Finding Submodules of $\mathbb{Q}[x]/(x^3)$

Question

I am trying to find all the submodules of $\mathbb{Q}[x]/(x^3)$ over $\mathbb{Q}[x]$, and then using that to determine if it is indecomposable. Is it correct to use the factors of $x^3$: $1,x,x^2$, to create submodules using these elements, or pairs of them such that the sum of all the degrees is less than three, like $(x), (1,x), (x^2,x)$ for example. Is this approach correct or is it not guaranteed that all of them will indeed be submodules? Furthermore, to determine if it is indecomposable, can I express it as the direct sum of $\mathbb{Q}[x]/(x)\bigoplus\mathbb{Q}[x]/(x)\bigoplus\mathbb{Q}[x]/(x)$ or can I not use the same simple sub-module more than once?

Answer 1

Let us denote $A=\mathbb{Q}[x]$, $M=\mathbb{Q}[x]/(x^3)$ and let $N$ be an $A$-submodule. If $N\neq 0$, it has a nonzero element $f$. We denote the least degree term of $f$ by $ax^d\ (d\in \{0,1,2\},\ a\neq 0)$, so we can write $$f=ax^d(1+xg)\ \ \ \ (g \text{ is a polynomial (chosen as a representative)}).$$ Let us pick up $A\ni h=1-xg+(xg)^2$. Since $N$ is closed under $A$-action, we have $$h\cdot f=ax^d(1+x^3g^3)=ax^d\in N.$$ Therefore, $N$ contains either $1$, $x$ or $x^2$. Choosing the least possible such power, it follows that there are exactly four submodules $N$, $$N=0,\ x^2A,\ xA, M.$$ They have different dimensions as $\mathbb{Q}$-vector spaces, so are different.

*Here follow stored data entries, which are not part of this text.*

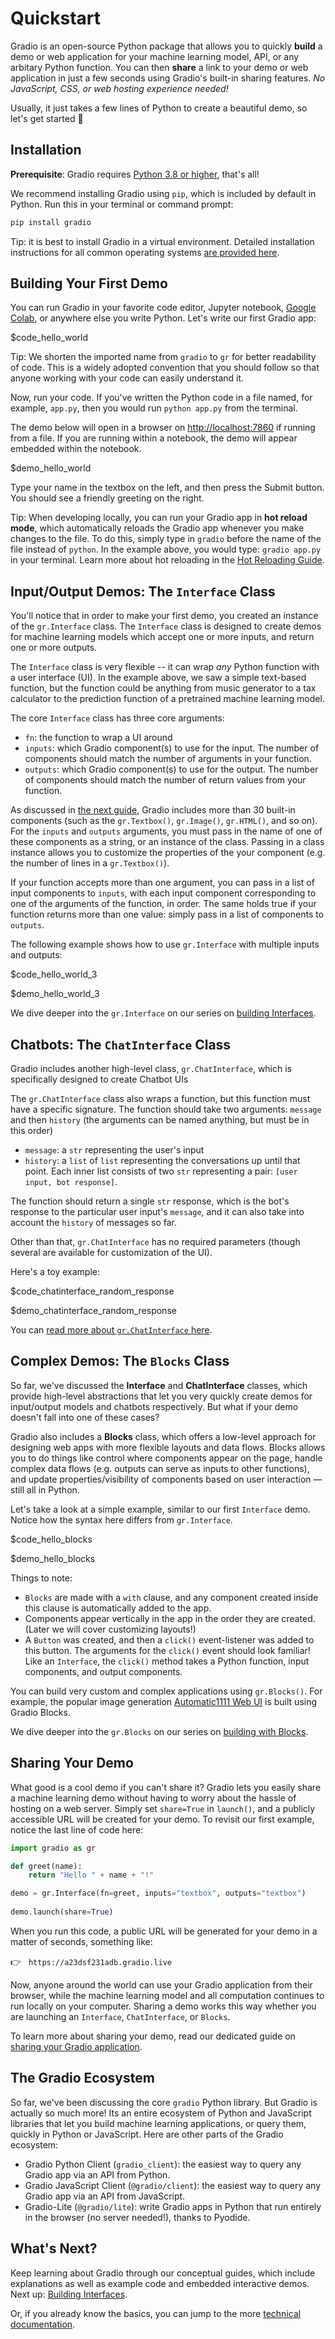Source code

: # Quickstart

Gradio is an open-source Python package that allows you to quickly **build** a demo or web application for your machine learning model, API, or any arbitary Python function. You can then **share** a link to your demo or web application in just a few seconds using Gradio's built-in sharing features. *No JavaScript, CSS, or web hosting experience needed!*

Usually, it just takes a few lines of Python to create a beautiful demo, so let's get started 💫

## Installation

**Prerequisite**: Gradio requires [Python 3.8 or higher](https://www.python.org/downloads/), that's all!


We recommend installing Gradio using `pip`, which is included by default in Python. Run this in your terminal or command prompt:

```bash
pip install gradio
```


Tip: it is best to install Gradio in a virtual environment. Detailed installation instructions for all common operating systems <a href="/guides/installing-gradio-in-a-virtual-environment">are provided here</a>. 

## Building Your First Demo

You can run Gradio in your favorite code editor, Jupyter notebook, [Google Colab](https://colab.research.google.com/drive/18ODkJvyxHutTN0P5APWyGFO_xwNcgHDZ?usp=sharing), or anywhere else you write Python. Let's write our first Gradio app:


$code_hello_world


Tip: We shorten the imported name from <code>gradio</code> to <code>gr</code> for better readability of code. This is a widely adopted convention that you should follow so that anyone working with your code can easily understand it. 

Now, run your code. If you've written the Python code in a file named, for example, `app.py`, then you would run `python app.py` from the terminal.

The demo below will open in a browser on [http://localhost:7860](http://localhost:7860) if running from a file. If you are running within a notebook, the demo will appear embedded within the notebook.

$demo_hello_world

Type your name in the textbox on the left, and then press the Submit button. You should see a friendly greeting on the right.

Tip: When developing locally, you can run your Gradio app in <strong>hot reload mode</strong>, which automatically reloads the Gradio app whenever you make changes to the file. To do this, simply type in <code>gradio</code> before the name of the file instead of <code>python</code>. In the example above, you would type: `gradio app.py` in your terminal. Learn more about hot reloading in the <a href="https://gradio.app/developing-faster-with-reload-mode/">Hot Reloading Guide</a>.


## Input/Output Demos: The `Interface` Class

You'll notice that in order to make your first demo, you created an instance of the `gr.Interface` class. The `Interface` class is designed to create demos for machine learning models which accept one or more inputs, and return one or more outputs. 

The `Interface` class is very flexible -- it can wrap *any* Python function with a user interface (UI). In the example above, we saw a simple text-based function, but the function could be anything from music generator to a tax calculator to the prediction function of a pretrained machine learning model.

The core `Interface` class has three core arguments:

- `fn`: the function to wrap a UI around
- `inputs`: which Gradio component(s) to use for the input. The number of components should match the number of arguments in your function.
- `outputs`: which Gradio component(s) to use for the output. The number of components should match the number of return values from your function.


As discussed in [the next guide](/guides/01_getting-started/02_key-features.md), Gradio includes more than 30 built-in components (such as the `gr.Textbox()`, `gr.Image()`, `gr.HTML()`, and so on). For the `inputs` and `outputs` arguments, you must pass in the name of one of these components as a string, or an instance of the class. Passing in a class instance allows you to customize the properties of the your component (e.g. the number of lines in a `gr.Textbox()`). 

If your function accepts more than one argument, you can pass in a list of input components to `inputs`, with each input component corresponding to one of the arguments of the function, in order. The same holds true if your function returns more than one value: simply pass in a list of components to `outputs`. 

The following example shows how to use `gr.Interface` with multiple inputs and outputs:

$code_hello_world_3

$demo_hello_world_3


We dive deeper into the `gr.Interface` on our series on [building Interfaces](/guides/02_building-interfaces/01_interface-state.md).

## Chatbots: The `ChatInterface` Class

Gradio includes another high-level class, `gr.ChatInterface`, which is specifically designed to create Chatbot UIs

The `gr.ChatInterface` class also wraps a function, but this function must have a specific signature. The function should take two arguments: `message` and then `history` (the arguments can be named anything, but must be in this order)

- `message`: a `str` representing the user's input
- `history`: a `list` of `list` representing the conversations up until that point. Each inner list consists of two `str` representing a pair: `[user input, bot response]`.

The function should return a single `str` response, which is the bot's response to the particular user input's `message`, and it can also take into account the `history` of messages so far.

Other than that, `gr.ChatInterface` has no required parameters (though several are available for customization of the UI).

Here's a toy example:

$code_chatinterface_random_response

$demo_chatinterface_random_response

You can [read more about `gr.ChatInterface` here](https://gradio.app/guides/creating-a-chatbot-fast).

## Complex Demos: The `Blocks` Class

So far, we've discussed the **Interface** and **ChatInterface** classes, which provide high-level abstractions that let you very quickly create demos for input/output models and chatbots respectively. But what if your demo doesn't fall into one of these cases?

Gradio also includes a **Blocks** class, which offers a low-level approach for designing web apps with more flexible layouts and data flows. Blocks allows you to do things like control where components appear on the page, handle complex data flows (e.g. outputs can serve as inputs to other functions), and update properties/visibility of components based on user interaction — still all in Python. 

Let's take a look at a simple example, similar to our first `Interface` demo. Notice how the syntax here differs from `gr.Interface`.

$code_hello_blocks

$demo_hello_blocks

Things to note:

- `Blocks` are made with a `with` clause, and any component created inside this clause is automatically added to the app.
- Components appear vertically in the app in the order they are created. (Later we will cover customizing layouts!)
- A `Button` was created, and then a `click()` event-listener was added to this button. The arguments for the `click()` event should look familiar! Like an `Interface`, the `click()` method takes a Python function, input components, and output components.

You can build very custom and complex applications using `gr.Blocks()`. For example, the popular image generation [Automatic1111 Web UI](https://github.com/AUTOMATIC1111/stable-diffusion-webui) is built using Gradio Blocks.

We dive deeper into the `gr.Blocks` on our series on [building with Blocks](/guides/03_building-with-blocks/01_blocks-and-event-listeners.md).

## Sharing Your Demo

What good is a cool demo if you can't share it? Gradio lets you easily share a machine learning demo without having to worry about the hassle of hosting on a web server. Simply set `share=True` in `launch()`, and a publicly accessible URL will be created for your demo. To revisit our first example, notice the last line of code here:

```python
import gradio as gr

def greet(name):
    return "Hello " + name + "!"

demo = gr.Interface(fn=greet, inputs="textbox", outputs="textbox")
    
demo.launch(share=True) 
```

When you run this code, a public URL will be generated for your demo in a matter of seconds, something like:

👉 &nbsp; `https://a23dsf231adb.gradio.live`

Now, anyone around the world can use your Gradio application from their browser, while the machine learning model and all computation continues to run locally on your computer. Sharing a demo works this way whether you are launching an `Interface`, `ChatInterface`, or `Blocks`.

To learn more about sharing your demo, read our dedicated guide on [sharing your Gradio application](/guides/01_getting-started/03_sharing-your-app.md).

## The Gradio Ecosystem

So far, we've been discussing the core `gradio` Python library. But Gradio is actually so much more! Its an entire ecosystem of Python and JavaScript libraries that let you build machine learning applications, or query them, quickly in Python or JavaScript. Here are other parts of the Gradio ecosystem:

* Gradio Python Client (`gradio_client`): the easiest way to query any Gradio app via an API from Python.
* Gradio JavaScript Client (`@gradio/client`): the easiest way to query any Gradio app via an API from JavaScript.
* Gradio-Lite (`@gradio/lite`): write Gradio apps in Python that run entirely in the browser (no server needed!), thanks to Pyodide. 

## What's Next?

Keep learning about Gradio through our conceptual guides, which include explanations as well as example code and embedded interactive demos. Next up: [Building Interfaces](/guides/02_building-interfaces/01_interface-state.md).

Or, if you already know the basics, you can jump to the more [technical documentation](https://www.gradio.app/docs/).


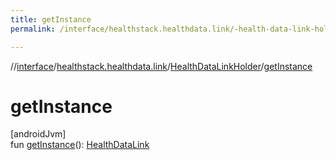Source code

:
 ```yaml
---
title: getInstance
permalink: /interface/healthstack.healthdata.link/-health-data-link-holder/get-instance.html

---
```

//[interface](../../../index.html)/[healthstack.healthdata.link](../index.html)/[HealthDataLinkHolder](index.html)/[getInstance](get-instance.html)



# getInstance



[androidJvm]\
fun [getInstance](get-instance.html)(): [HealthDataLink](../-health-data-link/index.html)




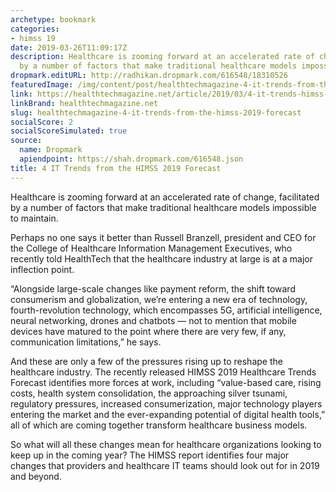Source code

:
 ```yaml
---
archetype: bookmark
categories:
- himss 19
date: 2019-03-26T11:09:17Z
description: Healthcare is zooming forward at an accelerated rate of change, facilitated
  by a number of factors that make traditional healthcare models impossible to maintain.
dropmark.editURL: http://radhikan.dropmark.com/616548/18310526
featuredImage: /img/content/post/healthtechmagazine-4-it-trends-from-the-himss-2019-forecast.jpg
link: https://healthtechmagazine.net/article/2019/03/4-it-trends-himss-2019-forecast
linkBrand: healthtechmagazine.net
slug: healthtechmagazine-4-it-trends-from-the-himss-2019-forecast
socialScore: 2
socialScoreSimulated: true
source:
  name: Dropmark
  apiendpoint: https://shah.dropmark.com/616548.json
title: 4 IT Trends from the HIMSS 2019 Forecast
---
```

Healthcare is zooming forward at an accelerated rate of change, facilitated by a number of factors that make traditional healthcare models impossible to maintain.

Perhaps no one says it better than Russell Branzell, president and CEO for the College of Healthcare Information Management Executives, who recently told HealthTech that the healthcare industry at large is at a major inflection point.

“Alongside large-scale changes like payment reform, the shift toward consumerism and globalization, we’re entering a new era of technology, fourth-revolution technology, which encompasses 5G, artificial intelligence, neural networking, drones and chatbots — not to mention that mobile devices have matured to the point where there are very few, if any, communication limitations,” he says.

And these are only a few of the pressures rising up to reshape the healthcare industry. The recently released HIMSS 2019 Healthcare Trends Forecast identifies more forces at work, including “value-based care, rising costs, health system consolidation, the approaching silver tsunami, regulatory pressures, increased consumerization, major technology players entering the market and the ever-expanding potential of digital health tools,” all of which are coming together transform healthcare business models.

So what will all these changes mean for healthcare organizations looking to keep up in the coming year? The HIMSS report identifies four major changes that providers and healthcare IT teams should look out for in 2019 and beyond.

Besides, the indecomposability can be done independent of the classification of $N$. If $M$ is decomposed as $M\simeq N_1\oplus N_2$, then $\mathrm{End}(M)$ has at least two idempotents $(\mathrm{id}_{N_1},0)$ and $(0,\mathrm{id}_{N_2})$. But, in fact $M$ is a cyclic (namely, generated by one element) module and $\mathrm{End}(M)$ has only one idempotent $\mathrm{id}_M$. So, it is indecomposable.